Entries taken from a collection

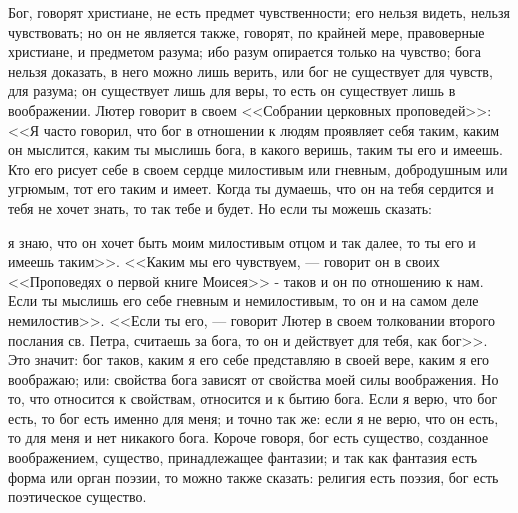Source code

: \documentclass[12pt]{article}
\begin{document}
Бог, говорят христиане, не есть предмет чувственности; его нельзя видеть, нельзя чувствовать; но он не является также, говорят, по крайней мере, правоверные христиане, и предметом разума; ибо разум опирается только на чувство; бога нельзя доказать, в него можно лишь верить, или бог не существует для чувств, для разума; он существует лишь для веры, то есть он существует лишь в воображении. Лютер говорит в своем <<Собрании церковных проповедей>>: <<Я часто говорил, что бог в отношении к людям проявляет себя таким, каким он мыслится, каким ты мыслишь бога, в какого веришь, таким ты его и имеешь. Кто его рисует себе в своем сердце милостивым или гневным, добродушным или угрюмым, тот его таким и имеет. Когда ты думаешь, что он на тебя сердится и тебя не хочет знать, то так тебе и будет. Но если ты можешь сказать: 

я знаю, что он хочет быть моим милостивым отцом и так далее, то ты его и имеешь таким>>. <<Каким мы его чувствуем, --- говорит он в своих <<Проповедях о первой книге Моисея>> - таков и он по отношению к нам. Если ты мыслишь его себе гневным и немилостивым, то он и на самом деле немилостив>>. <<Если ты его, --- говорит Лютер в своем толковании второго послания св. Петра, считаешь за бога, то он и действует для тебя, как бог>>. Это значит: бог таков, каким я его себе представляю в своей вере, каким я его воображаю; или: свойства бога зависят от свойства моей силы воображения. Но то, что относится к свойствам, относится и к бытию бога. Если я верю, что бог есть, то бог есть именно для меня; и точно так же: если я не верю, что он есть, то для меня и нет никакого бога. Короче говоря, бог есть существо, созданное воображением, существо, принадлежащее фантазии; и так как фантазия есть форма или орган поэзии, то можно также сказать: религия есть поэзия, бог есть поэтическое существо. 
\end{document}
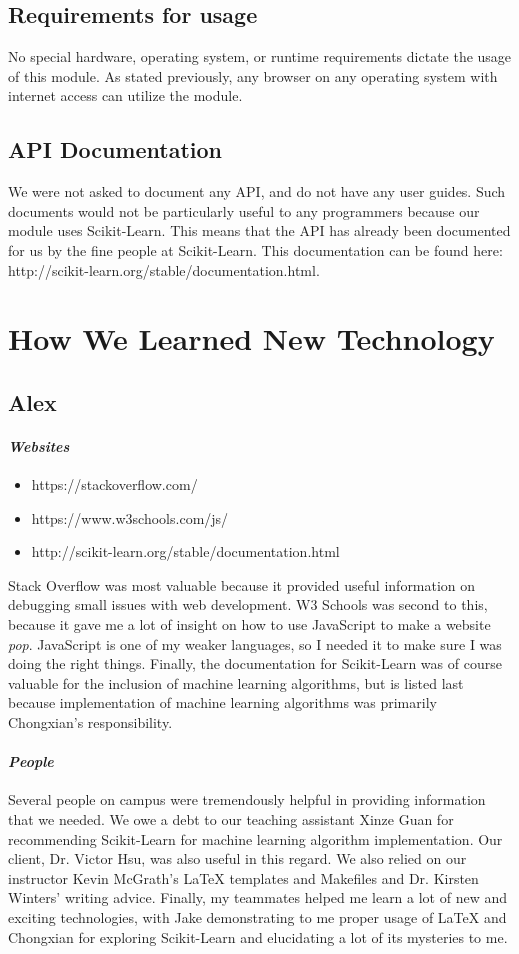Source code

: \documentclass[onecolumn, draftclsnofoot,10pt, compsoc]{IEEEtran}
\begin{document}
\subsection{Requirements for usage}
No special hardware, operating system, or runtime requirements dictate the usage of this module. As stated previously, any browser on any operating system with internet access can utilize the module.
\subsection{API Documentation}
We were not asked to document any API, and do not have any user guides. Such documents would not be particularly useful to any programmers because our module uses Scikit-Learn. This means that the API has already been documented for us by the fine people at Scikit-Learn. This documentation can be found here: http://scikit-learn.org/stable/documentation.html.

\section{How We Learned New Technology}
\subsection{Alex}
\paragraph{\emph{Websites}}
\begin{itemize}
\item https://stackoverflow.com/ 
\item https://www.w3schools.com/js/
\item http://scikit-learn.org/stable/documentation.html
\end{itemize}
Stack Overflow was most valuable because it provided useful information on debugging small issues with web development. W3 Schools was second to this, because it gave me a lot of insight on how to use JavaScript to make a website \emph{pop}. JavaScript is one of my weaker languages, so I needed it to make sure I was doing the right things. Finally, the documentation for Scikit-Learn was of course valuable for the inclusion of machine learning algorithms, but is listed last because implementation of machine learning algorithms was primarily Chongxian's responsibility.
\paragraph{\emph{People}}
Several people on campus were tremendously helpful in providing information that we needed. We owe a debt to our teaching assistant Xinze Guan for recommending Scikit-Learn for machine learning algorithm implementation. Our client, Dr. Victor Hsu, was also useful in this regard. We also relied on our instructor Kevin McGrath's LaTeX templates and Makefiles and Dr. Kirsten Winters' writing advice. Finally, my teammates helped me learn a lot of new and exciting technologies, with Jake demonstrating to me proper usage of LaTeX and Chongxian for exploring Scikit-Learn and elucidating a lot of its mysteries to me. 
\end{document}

TASK REQUIREMENTS: Find the string "subsection" in the data. Report each line it appears in.

TASK RESULT:
\subsection{Requirements for usage}
\subsection{API Documentation}
\subsection{Alex}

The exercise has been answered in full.